The concept, devised by Alexander Stubb, president of Finland, builds on the “coalition of the willing” created to support Ukraine and paves the way for wider cooperation based on values rather than institutions. “There is a distinction between Europe and the EU,” one minister said.
The prime minister has said the UK has “ambitious” plans to secure a closer trading partnership with the EU: “Let’s look forward, not back. Let’s recognise we’re living in a different world.”
Yesterday Starmer joined the French president Emmanuel Macron, the German chancellor Friedrich Merz and the Polish prime minister Donald Tusk alongside Volodymyr Zelenskyy to underline their commitment to Ukraine.Hungary and Slovakia have consistently taken a more pro-Russian stance. On Friday, the Slovak prime minister, Robert Fico, shook hands with the Russian president, Vladimir Putin, in Moscow ahead of Russia’s annual Victory Day celebrations marking the Soviet Union’s defeat of Nazi Germany in the second world war. Ukraine expelled two Hungarian diplomats who it said were spies being run by military intelligence.
In a further sign of emerging realignment in Europe, David Lammy, the foreign secretary, will tomorrow host a meeting in London of the “Weimar Plus” diplomatic alliance of EU countries including France, Germany and Poland as well as the UK.
Some European diplomats have been concerned that the UK’s appetite for a deeper relationship would be dampened by the success of Nigel Farage’s Reform party at the recent local elections, but Whitehall sources say the economic and security imperatives are overwhelming. “Relations are at a really good point,” one said. “The security partnership is emblematic.”
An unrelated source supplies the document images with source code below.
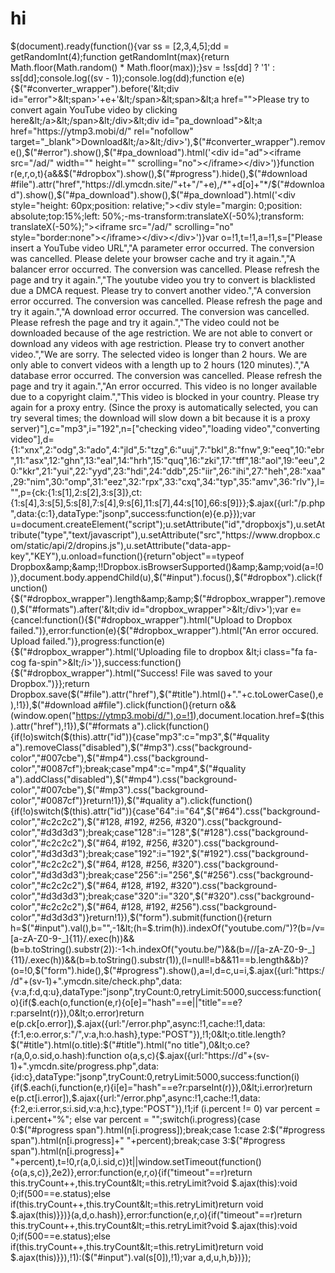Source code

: # hi
$(document).ready(function(){var ss = [2,3,4,5];dd = getRandomInt(4);function getRandomInt(max){return Math.floor(Math.random() * Math.floor(max));}sv = !ss[dd] ? '1' : ss[dd];console.log((sv - 1));console.log(dd);function e(e){$("#converter_wrapper").before('&lt;div id="error">&lt;span>'+e+'&lt;/span>&lt;span>&lt;a href="">Please try to convert again YouTube video by clicking here&lt;/a>&lt;/span>&lt;/div>&lt;div id="pa_download">&lt;a href="https://ytmp3.mobi/d/" rel="nofollow" target="_blank">Download&lt;/a>&lt;/div>'),$("#converter_wrapper").remove(),$("#error").show(),$("#pa_download").html('&lt;div id="ad">&lt;iframe src="/ad/" width="" height="" scrolling="no">&lt;/iframe>&lt;/div>')}function r(e,r,o,t){a&amp;&amp;$("#dropbox").show(),$("#progress").hide(),$("#download #file").attr("href","https://dl.ymcdn.site/"+t+"/"+e),/*"+d[o]+"*/$("#download").show(),$("#pa_download").show(),$("#pa_download").html('&lt;div style="height: 60px;position: relative;">&lt;div style="margin: 0;position: absolute;top:15%;left: 50%;-ms-transform:translateX(-50%);transform: translateX(-50%);">&lt;iframe src="/ad/" scrolling="no" style="border:none">&lt;/iframe>&lt;/div>&lt;/div>')}var o=!1,t=!1,a=!1,s=["Please insert a YouTube video URL","A parameter error occurred. The conversion was cancelled. Please delete your browser cache and try it again.","A balancer error occurred. The conversion was cancelled. Please refresh the page and try it again.","The youtube video you try to convert is blacklisted due a DMCA request. Please try to convert another video.","A conversion error occurred. The conversion was cancelled. Please refresh the page and try it again.","A download error occurred. The conversion was cancelled. Please refresh the page and try it again.","The video could not be downloaded because of the age restriction. We are not able to convert or download any videos with age restriction. Please try to convert another video.","We are sorry. The selected video is longer than 2 hours. We are only able to convert videos with a length up to 2 hours (120 minutes).","A database error occurred. The conversion was cancelled. Please refresh the page and try it again.","An error occurred. This video is no longer available due to a copyright claim.","This video is blocked in your country. Please try again for a proxy entry. (Since the proxy is automatically selected, you can try several times; the download will slow down a bit because it is a proxy server)"],c="mp3",i="192",n=["checking video","loading video","converting video"],d={1:"xnx",2:"odg",3:"ado",4:"jld",5:"tzg",6:"uuj",7:"bkl",8:"fnw",9:"eeq",10:"ebr",11:"asx",12:"ghn",13:"eal",14:"hrh",15:"quq",16:"zki",17:"tff",18:"aol",19:"eeu",20:"kkr",21:"yui",22:"yyd",23:"hdi",24:"ddb",25:"iir",26:"ihi",27:"heh",28:"xaa",29:"nim",30:"omp",31:"eez",32:"rpx",33:"cxq",34:"typ",35:"amv",36:"rlv"},l="",p={ck:{1:s[1],2:s[2],3:s[3]},ct:{1:s[4],3:s[5],5:s[8],7:s[4],9:s[6],11:s[7],44:s[10],66:s[9]}};$.ajax({url:"/p.php",data:{c:1},dataType:"jsonp",success:function(e){e.p}});var u=document.createElement("script");u.setAttribute("id","dropboxjs"),u.setAttribute("type","text/javascript"),u.setAttribute("src","https://www.dropbox.com/static/api/2/dropins.js"),u.setAttribute("data-app-key","KEY"),u.onload=function(){return"object"==typeof Dropbox&amp;&amp;!!Dropbox.isBrowserSupported()&amp;&amp;void(a=!0)},document.body.appendChild(u),$("#input").focus(),$("#dropbox").click(function(){$("#dropbox_wrapper").length&amp;&amp;$("#dropbox_wrapper").remove(),$("#formats").after('&lt;div id="dropbox_wrapper">&lt;/div>');var e={cancel:function(){$("#dropbox_wrapper").html("Upload to Dropbox failed.")},error:function(e){$("#dropbox_wrapper").html("An error occured. Upload failed.")},progress:function(e){$("#dropbox_wrapper").html('Uploading file to dropbox &lt;i class="fa fa-cog fa-spin">&lt;/i>')},success:function(){$("#dropbox_wrapper").html("Success! File was saved to your Dropbox.")}};return Dropbox.save($("#file").attr("href"),$("#title").html()+"."+c.toLowerCase(),e),!1}),$("#download a#file").click(function(){return o&amp;&amp;(window.open("https://ytmp3.mobi/d/"),o=!1),document.location.href=$(this).attr("href"),!1}),$("#formats a").click(function(){if(!o)switch($(this).attr("id")){case"mp3":c="mp3",$("#quality a").removeClass("disabled"),$("#mp3").css("background-color","#007cbe"),$("#mp4").css("background-color","#0087cf");break;case"mp4":c="mp4",$("#quality a").addClass("disabled"),$("#mp4").css("background-color","#007cbe"),$("#mp3").css("background-color","#0087cf")}return!1}),$("#quality a").click(function(){if(!o)switch($(this).attr("id")){case"64":i="64",$("#64").css("background-color","#c2c2c2"),$("#128, #192, #256, #320").css("background-color","#d3d3d3");break;case"128":i="128",$("#128").css("background-color","#c2c2c2"),$("#64, #192, #256, #320").css("background-color","#d3d3d3");break;case"192":i="192",$("#192").css("background-color","#c2c2c2"),$("#64, #128, #256, #320").css("background-color","#d3d3d3");break;case"256":i="256",$("#256").css("background-color","#c2c2c2"),$("#64, #128, #192, #320").css("background-color","#d3d3d3");break;case"320":i="320",$("#320").css("background-color","#c2c2c2"),$("#64, #128, #192, #256").css("background-color","#d3d3d3")}return!1}),$("form").submit(function(){return h=$("#input").val(),b="",-1&lt;(h=$.trim(h)).indexOf("youtube.com/")?(b=/v\=[a-zA-Z0-9\-\_]{11}/.exec(h))&amp;&amp;(b=b.toString().substr(2)):-1&lt;h.indexOf("youtu.be/")&amp;&amp;(b=/\/[a-zA-Z0-9\-\_]{11}/.exec(h))&amp;&amp;(b=b.toString().substr(1)),(l=null!=b&amp;&amp;11==b.length&amp;&amp;b)?(o=!0,$("form").hide(),$("#progress").show(),a=l,d=c,u=i,$.ajax({url:"https://d"+(sv-1)+".ymcdn.site/check.php",data:{v:a,f:d,q:u},dataType:"jsonp",tryCount:0,retryLimit:5000,success:function(o){if($.each(o,function(e,r){o[e]="hash"==e||"title"==e?r:parseInt(r)}),0&lt;o.error)return e(p.ck[o.error]),$.ajax({url:"/error.php",async:!1,cache:!1,data:{f:1,e:o.error,s:"/",v:a,h:o.hash},type:"POST"}),!1;0&lt;o.title.length?$("#title").html(o.title):$("#title").html("no title"),0&lt;o.ce?r(a,0,o.sid,o.hash):function o(a,s,c){$.ajax({url:"https://d"+(sv-1)+".ymcdn.site/progress.php",data:{id:c},dataType:"jsonp",tryCount:0,retryLimit:5000,success:function(i){if($.each(i,function(e,r){i[e]="hash"==e?r:parseInt(r)}),0&lt;i.error)return e(p.ct[i.error]),$.ajax({url:"/error.php",async:!1,cache:!1,data:{f:2,e:i.error,s:i.sid,v:a,h:c},type:"POST"}),!1;if (i.percent != 0) var percent = i.percent+"%"; else var percent = "";switch(i.progress){case 0:$("#progress span").html(n[i.progress]);break;case 1:case 2:$("#progress span").html(n[i.progress]+" "+percent);break;case 3:$("#progress span").html(n[i.progress]+" "+percent),t=!0,r(a,0,i.sid,c)}t||window.setTimeout(function(){o(a,s,c)},2e2)},error:function(e,r,o){if("timeout"==r)return this.tryCount++,this.tryCount&lt;=this.retryLimit?void $.ajax(this):void 0;if(500==e.status);else if(this.tryCount++,this.tryCount&lt;=this.retryLimit)return void $.ajax(this)}})}(a,d,o.hash)},error:function(e,r,o){if("timeout"==r)return this.tryCount++,this.tryCount&lt;=this.retryLimit?void $.ajax(this):void 0;if(500==e.status);else if(this.tryCount++,this.tryCount&lt;=this.retryLimit)return void $.ajax(this)}}),!1):($("#input").val(s[0]),!1);var a,d,u,h,b})});
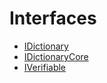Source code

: # Interfaces

<!-- START_INDEX -->
- [IDictionary](./IDictionary.sol/interface.IDictionary.md)
- [IDictionaryCore](./IDictionaryCore.sol/interface.IDictionaryCore.md)
- [IVerifiable](./IVerifiable.sol/interface.IVerifiable.md)
<!-- END_INDEX -->
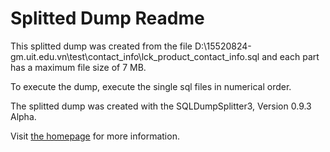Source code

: Splitted Dump Readme
====================

This splitted dump was created from the file D:\15520824-gm.uit.edu.vn\test\contact_info\lck_product_contact_info.sql and each part has a maximum file size of 7 MB.

To execute the dump, execute the single sql files in numerical order.

The splitted dump was created with the SQLDumpSplitter3, Version 0.9.3 Alpha.

Visit [the homepage](https://philiplb.de/sqldumpsplitter3) for more information.
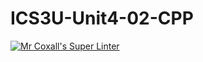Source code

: # ICS3U-Unit4-02-CPP
[![Mr Coxall's Super Linter](https://github.com/zaida-hammmel2108/ICS3U-Unit4-02-CPP/workflows/Mr%20Coxall's%20Super%20Linter/badge.svg)](https://github.com/zaida-hammmel2108/ICS3U-Unit4-02-CPP/actions/)
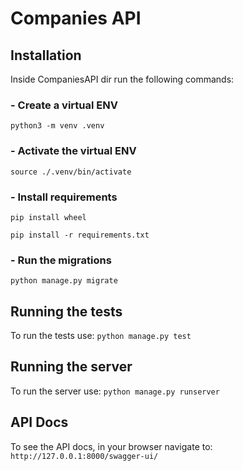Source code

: # Companies API


## Installation

Inside CompaniesAPI dir run the following commands:

### - Create a virtual ENV
`python3 -m venv .venv`

### - Activate the virtual ENV
`source ./.venv/bin/activate`

### - Install requirements
`pip install wheel`

`pip install -r requirements.txt`

### - Run the migrations
`python manage.py migrate`

## Running the tests
To run the tests use:
`python manage.py test`

## Running the server
To run the server use:
`python manage.py runserver`

## API Docs
To see the API docs, in your browser navigate to:
`http://127.0.0.1:8000/swagger-ui/`

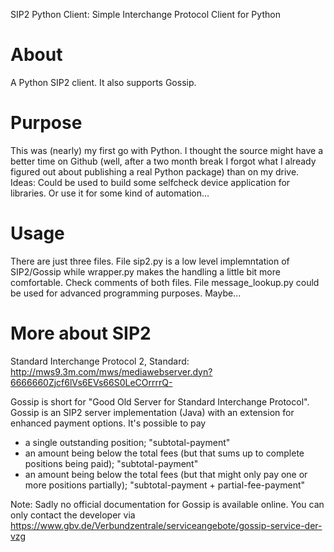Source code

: SIP2 Python Client: Simple Interchange Protocol Client for Python

# About
A Python SIP2 client. It also supports Gossip.


# Purpose
This was (nearly) my first go with Python. I thought the source might have a better time on Github (well, after a two month break I forgot what I already figured out about publishing a real Python package) than on my drive.
Ideas: Could be used to build some selfcheck device application for libraries. Or use it for some kind of automation...  


# Usage
There are just three files. File sip2.py is a low level implemntation of SIP2/Gossip while wrapper.py makes the handling a little bit more comfortable. Check comments of both files.
File message_lookup.py could be used for advanced programming purposes. Maybe...



# More about SIP2
Standard Interchange Protocol 2, Standard: http://mws9.3m.com/mws/mediawebserver.dyn?6666660Zjcf6lVs6EVs66S0LeCOrrrrQ-

Gossip is short for "Good Old Server for Standard Interchange Protocol". Gossip is an SIP2 server implementation (Java) with an extension for enhanced payment options. It's possible to pay
* a single outstanding position; "subtotal-payment"
* an amount being below the total fees (but that sums up to complete positions being paid); "subtotal-payment"
* an amount being below the total fees (but that might only pay one or more positions partially); "subtotal-payment + partial-fee-payment"

Note: Sadly no official documentation for Gossip is available online. You can only contact the developer via https://www.gbv.de/Verbundzentrale/serviceangebote/gossip-service-der-vzg
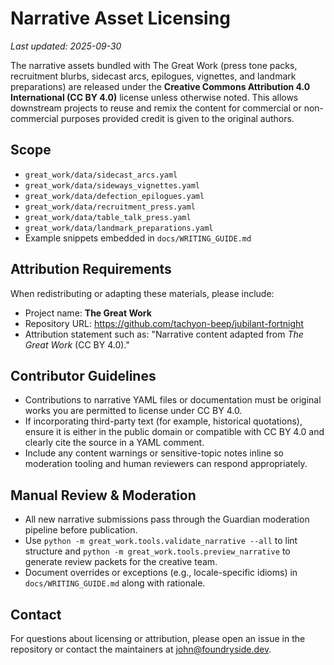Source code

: # Narrative Asset Licensing

_Last updated: 2025-09-30_

The narrative assets bundled with The Great Work (press tone packs, recruitment blurbs, sidecast arcs, epilogues, vignettes, and landmark preparations) are released under the **Creative Commons Attribution 4.0 International (CC BY 4.0)** license unless otherwise noted. This allows downstream projects to reuse and remix the content for commercial or non-commercial purposes provided credit is given to the original authors.

## Scope

- `great_work/data/sidecast_arcs.yaml`
- `great_work/data/sideways_vignettes.yaml`
- `great_work/data/defection_epilogues.yaml`
- `great_work/data/recruitment_press.yaml`
- `great_work/data/table_talk_press.yaml`
- `great_work/data/landmark_preparations.yaml`
- Example snippets embedded in `docs/WRITING_GUIDE.md`

## Attribution Requirements

When redistributing or adapting these materials, please include:

- Project name: **The Great Work**
- Repository URL: <https://github.com/tachyon-beep/jubilant-fortnight>
- Attribution statement such as: "Narrative content adapted from _The Great Work_ (CC BY 4.0)."

## Contributor Guidelines

- Contributions to narrative YAML files or documentation must be original works you are permitted to license under CC BY 4.0.
- If incorporating third-party text (for example, historical quotations), ensure it is either in the public domain or compatible with CC BY 4.0 and clearly cite the source in a YAML comment.
- Include any content warnings or sensitive-topic notes inline so moderation tooling and human reviewers can respond appropriately.

## Manual Review & Moderation

- All new narrative submissions pass through the Guardian moderation pipeline before publication.
- Use `python -m great_work.tools.validate_narrative --all` to lint structure and `python -m great_work.tools.preview_narrative` to generate review packets for the creative team.
- Document overrides or exceptions (e.g., locale-specific idioms) in `docs/WRITING_GUIDE.md` along with rationale.

## Contact

For questions about licensing or attribution, please open an issue in the repository or contact the maintainers at <john@foundryside.dev>.
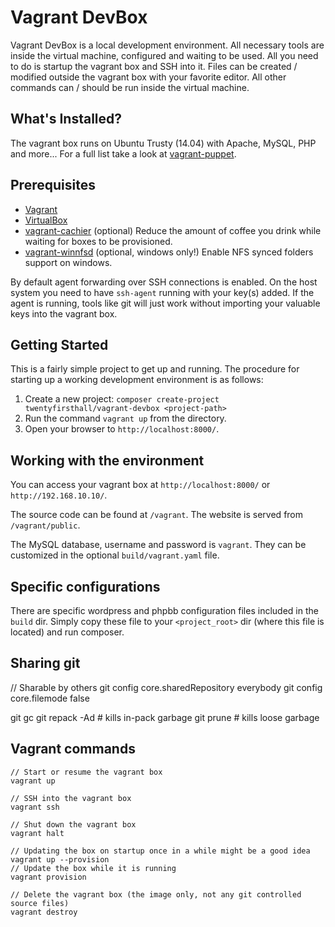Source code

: Vagrant DevBox
==============

Vagrant DevBox is a local development environment. All necessary tools are inside the virtual machine, configured and waiting to be used. All you need to do is startup the vagrant box and SSH into it. Files can be created / modified outside the vagrant box with your favorite editor. All other commands can / should be run inside the virtual machine.

What's Installed?
-----------------

The vagrant box runs on Ubuntu Trusty (14.04) with Apache, MySQL, PHP and more... For a full list take a look at [vagrant-puppet](https://github.com/twentyfirsthall/vagrant-puppet).

Prerequisites
-------------

- [Vagrant](http://vagrantup.com/v1/docs/getting-started/index.html)
- [VirtualBox](https://www.virtualbox.org/)
- [vagrant-cachier](https://github.com/fgrehm/vagrant-cachier) (optional) Reduce the amount of coffee you drink while waiting for boxes to be provisioned.
- [vagrant-winnfsd](https://github.com/GM-Alex/vagrant-winnfsd) (optional, windows only!) Enable NFS synced folders support on windows.

By default agent forwarding over SSH connections is enabled. On the host system you need to have `ssh-agent` running with your key(s) added. If the agent is running, tools like git will just work without importing your valuable keys into the vagrant box.

Getting Started
---------------

This is a fairly simple project to get up and running. The procedure for starting up a working development environment is as follows:

1. Create a new project: `composer create-project twentyfirsthall/vagrant-devbox <project-path>`
2. Run the command `vagrant up` from the directory.
3. Open your browser to `http://localhost:8000/`.

Working with the environment
----------------------------

You can access your vagrant box at `http://localhost:8000/` or `http://192.168.10.10/`.

The source code can be found at `/vagrant`. The website is served from `/vagrant/public`.

The MySQL database, username and password is `vagrant`. They can be customized in the optional `build/vagrant.yaml` file.

Specific configurations
-----------------------

There are specific wordpress and phpbb configuration files included in the `build` dir. Simply copy these file to your `<project_root>` dir (where this file is located) and run composer.

Sharing git
-----------

// Sharable by others
git config core.sharedRepository everybody
git config core.filemode false

git gc
git repack -Ad      # kills in-pack garbage
git prune           # kills loose garbage

Vagrant commands
----------------

    // Start or resume the vagrant box
    vagrant up

    // SSH into the vagrant box
    vagrant ssh

    // Shut down the vagrant box
    vagrant halt

    // Updating the box on startup once in a while might be a good idea
    vagrant up --provision
    // Update the box while it is running
    vagrant provision

    // Delete the vagrant box (the image only, not any git controlled source files)
    vagrant destroy
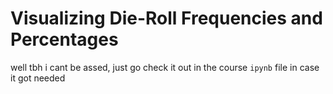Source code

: # Visualizing Die-Roll Frequencies and Percentages

well tbh i cant be assed, just go check it out in the course `ipynb` file in case it got needed
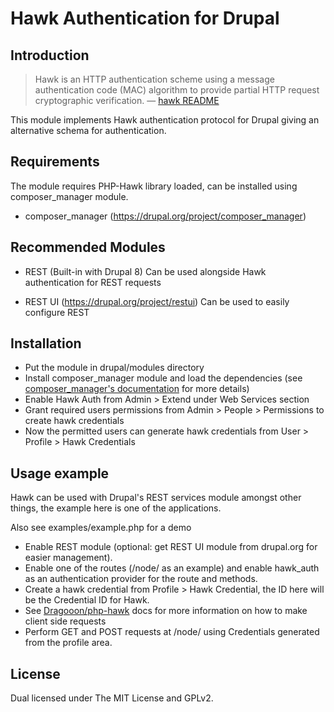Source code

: Hawk Authentication for Drupal
===========================

Introduction
------------
> Hawk is an HTTP authentication scheme using a message authentication code
> (MAC) algorithm to provide partial HTTP request cryptographic verification.
> — [hawk README][0]

This module implements Hawk authentication protocol for Drupal giving an
alternative schema for authentication.

Requirements
------------
The module requires PHP-Hawk library loaded, can be installed using
composer_manager module.

* composer_manager (https://drupal.org/project/composer_manager)

Recommended Modules
------------
* REST (Built-in with Drupal 8)
  Can be used alongside Hawk authentication for REST requests

* REST UI (https://drupal.org/project/restui)
  Can be used to easily configure REST

Installation
------------

* Put the module in drupal/modules directory
* Install composer_manager module and load the dependencies
  (see [composer_manager's documentation][1] for more details)
* Enable Hawk Auth from Admin > Extend under Web Services section
* Grant required users permissions from Admin > People > Permissions to
  create hawk credentials
* Now the permitted users can generate hawk credentials from
  User > Profile > Hawk Credentials

Usage example
------------
Hawk can be used with Drupal's REST services module amongst other things,
the example here is one of the applications.

Also see examples/example.php for a demo

* Enable REST module (optional: get REST UI module from drupal.org for easier
  management).
* Enable one of the routes (/node/<nid> as an example) and enable hawk_auth as
  an authentication provider for the route and methods.
* Create a hawk credential from Profile > Hawk Credential, the ID here will be
  the Credential ID for Hawk.
* See [Dragooon/php-hawk][2] docs for more information on how to make client
  side requests
* Perform GET and POST requests at /node/<nid> using Credentials generated from
  the profile area.

License
------------
Dual licensed under The MIT License and GPLv2.

[0]: https://raw.githubusercontent.com/hueniverse/hawk/master/README.md
[1]: https://www.drupal.org/node/2405811
[2]: https://github.com/Dragooon/php-hawk/blob/master/docs/Getting%20Started.md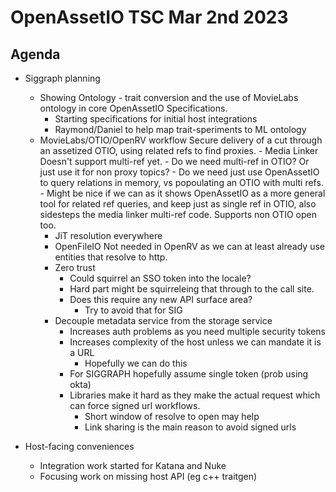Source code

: # OpenAssetIO TSC Mar 2nd 2023

## Agenda

- Siggraph planning
    - Showing Ontology - trait conversion and the use of MovieLabs
      ontology in core OpenAssetIO Specifications.
        - Starting specifications for initial host integrations
        - Raymond/Daniel to help map trait-speriments to ML ontology
    - MovieLabs/OTIO/OpenRV workflow Secure delivery of a cut through an
      assetized OTIO, using related refs to find proxies.
            - Media Linker Doesn't support multi-ref yet.
            - Do we need multi-ref in OTIO? Or just use it for non proxy
              topics?
            - Do we need just use OpenAssetIO to query relations in
              memory, vs popoulating an OTIO with multi refs.
                - Might be nice if we can as it shows OpenAssetIO as a
                  more general tool for related ref queries, and keep
                  just as single ref in OTIO, also sidesteps the media
                  linker multi-ref code. Supports non OTIO open too.
        - JiT resolution everywhere
        - OpenFileIO Not needed in OpenRV as we can at least already use
          entities that resolve to http.
        - Zero trust
            - Could squirrel an SSO token into the locale?
            - Hard part might be squirreleing that through to the call
              site.
            - Does this require any new API surface area?
                - Try to avoid that for SIG
        - Decouple metadata service from the storage service
            - Increases auth problems as you need multiple security
              tokens
            - Increases complexity of the host unless we can mandate it
              is a URL
                - Hopefully we can do this
            - For SIGGRAPH hopefully assume single token (prob using
              okta)
            - Libraries make it hard as they make the actual request
              which can force signed url workflows.
                - Short window of resolve to open may help
                - Link sharing is the main reason to avoid signed urls
    
- Host-facing conveniences
    - Integration work started for Katana and Nuke
    - Focusing work on missing host API (eg c++ traitgen)
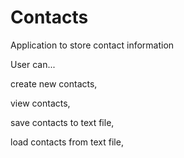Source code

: # Contacts
Application to store contact information

User can...

create new contacts,

view contacts,

save contacts to text file,

load contacts from text file,


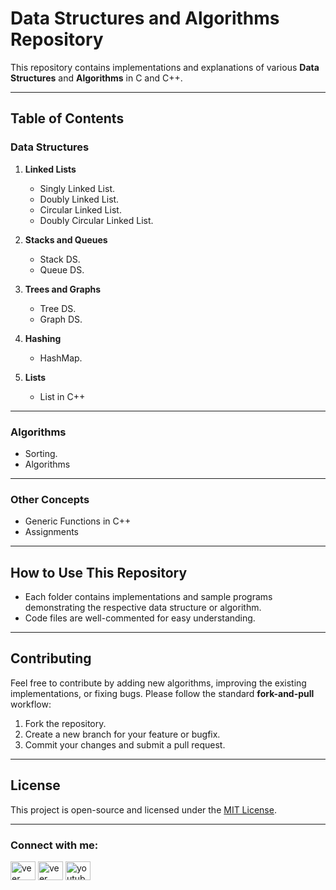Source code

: # Data Structures and Algorithms Repository

This repository contains implementations and explanations of various **Data Structures** and **Algorithms** in C and C++.

---

## Table of Contents

### **Data Structures**
1. **Linked Lists**
   - Singly Linked List.
   - Doubly Linked List.
   - Circular Linked List.
   - Doubly Circular Linked List.

2. **Stacks and Queues**
   - Stack DS.
   - Queue DS.

3. **Trees and Graphs**
   - Tree DS.
   - Graph DS.

4. **Hashing**
   - HashMap.

5. **Lists**
   - List in C++

---

### **Algorithms**
- Sorting.
- Algorithms

---

### **Other Concepts**
- Generic Functions in C++
- Assignments

---

## How to Use This Repository
- Each folder contains implementations and sample programs demonstrating the respective data structure or algorithm.
- Code files are well-commented for easy understanding.

---

## Contributing
Feel free to contribute by adding new algorithms, improving the existing implementations, or fixing bugs. Please follow the standard **fork-and-pull** workflow:

1. Fork the repository.
2. Create a new branch for your feature or bugfix.
3. Commit your changes and submit a pull request.

---

## License
This project is open-source and licensed under the [MIT License](./LICENSE).

---
<h3 align="left">Connect with me:</h3>
<p align="left">
<a href="https://x.com/veerSin22816021?t=o3hZnstGiN8U_nOjQWEqhw&s=09" target="blank"><img align="center" src="https://raw.githubusercontent.com/rahuldkjain/github-profile-readme-generator/master/src/images/icons/Social/twitter.svg" alt="veer singh lodhi" height="30" width="40" /></a>
<a href="https://www.linkedin.com/in/veer-singh-lodhi-6786aa325?utm_source=share&utm_campaign=share_via&utm_content=profile&utm_medium=android_app" target="blank"><img align="center" src="https://raw.githubusercontent.com/rahuldkjain/github-profile-readme-generator/master/src/images/icons/Social/linked-in-alt.svg" alt="veer singh lodhi" height="30" width="40" /></a>
  <a href="https://youtube.com//channel//UCFy1I_EXFiaI7gtsVV8ehog" target="blank"><img align="center" src="https://raw.githubusercontent.com/rahuldkjain/github-profile-readme-generator/master/src/images/icons/Social/youtube.svg" alt="youtube.com/channel/UCFy1I_EXFiaI7gtsVV8ehog" height="30" width="40" /></a>
</p>

##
One senior Labour figure said there was pressure for the US trade deal to be reached before the EU summit in London. “They wanted to get that done first so Starmer could do the pivot to Europe,” the source said. “What’s changed is not some ideological realignment towards Europe, it’s a hard-headed, pragmatic judgement about who is a reliable partner. The opportunities for economic growth are so much greater than anything we can get from America and it’s a more stable partnership than the one Trump is offering.”